(Activity) Go through the material below and copy each line where the word "使用编译命令" appears.

(Provided data)
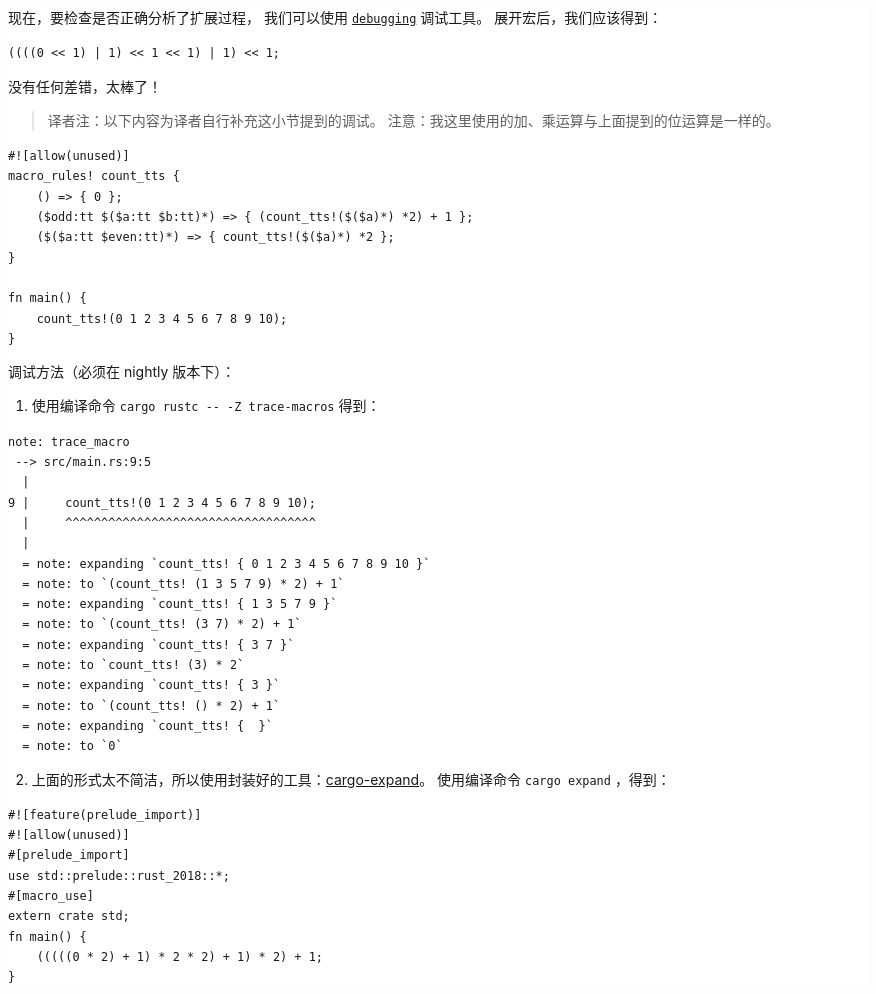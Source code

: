 现在，要检查是否正确分析了扩展过程，
我们可以使用 [`debugging`](../macros/minutiae/debugging.html) 调试工具。
展开宏后，我们应该得到：

```rust,ignore
((((0 << 1) | 1) << 1 << 1) | 1) << 1;
```

没有任何差错，太棒了！


> 译者注：以下内容为译者自行补充这小节提到的调试。
> 注意：我这里使用的加、乘运算与上面提到的位运算是一样的。

```rust,editable
#![allow(unused)]
macro_rules! count_tts {
    () => { 0 };
    ($odd:tt $($a:tt $b:tt)*) => { (count_tts!($($a)*) *2) + 1 };
    ($($a:tt $even:tt)*) => { count_tts!($($a)*) *2 };
}

fn main() {
    count_tts!(0 1 2 3 4 5 6 7 8 9 10);
}
```

调试方法（必须在 nightly 版本下）：
1. 使用编译命令 `cargo rustc -- -Z trace-macros`
得到：

```RUST,ignore
note: trace_macro
 --> src/main.rs:9:5
  |
9 |     count_tts!(0 1 2 3 4 5 6 7 8 9 10);
  |     ^^^^^^^^^^^^^^^^^^^^^^^^^^^^^^^^^^^
  |
  = note: expanding `count_tts! { 0 1 2 3 4 5 6 7 8 9 10 }`
  = note: to `(count_tts! (1 3 5 7 9) * 2) + 1`
  = note: expanding `count_tts! { 1 3 5 7 9 }`
  = note: to `(count_tts! (3 7) * 2) + 1`
  = note: expanding `count_tts! { 3 7 }`
  = note: to `count_tts! (3) * 2`
  = note: expanding `count_tts! { 3 }`
  = note: to `(count_tts! () * 2) + 1`
  = note: expanding `count_tts! {  }`
  = note: to `0`
```

2. 上面的形式太不简洁，所以使用封装好的工具：[cargo-expand](https://github.com/dtolnay/cargo-expand)。
使用编译命令 `cargo expand` ，得到：

```RUST,ignore
#![feature(prelude_import)]
#![allow(unused)]
#[prelude_import]
use std::prelude::rust_2018::*;
#[macro_use]
extern crate std;
fn main() {
    (((((0 * 2) + 1) * 2 * 2) + 1) * 2) + 1;
}
```

[^YatoRust]:这种方法的归功于 Reddit 用户 
[`YatoRust`](https://www.reddit.com/r/rust/comments/d3yag8/the_little_book_of_rust_macros/) 。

(The answer)
1. 使用编译命令 `cargo rustc -- -Z trace-macros`
使用编译命令 `cargo expand` ，得到：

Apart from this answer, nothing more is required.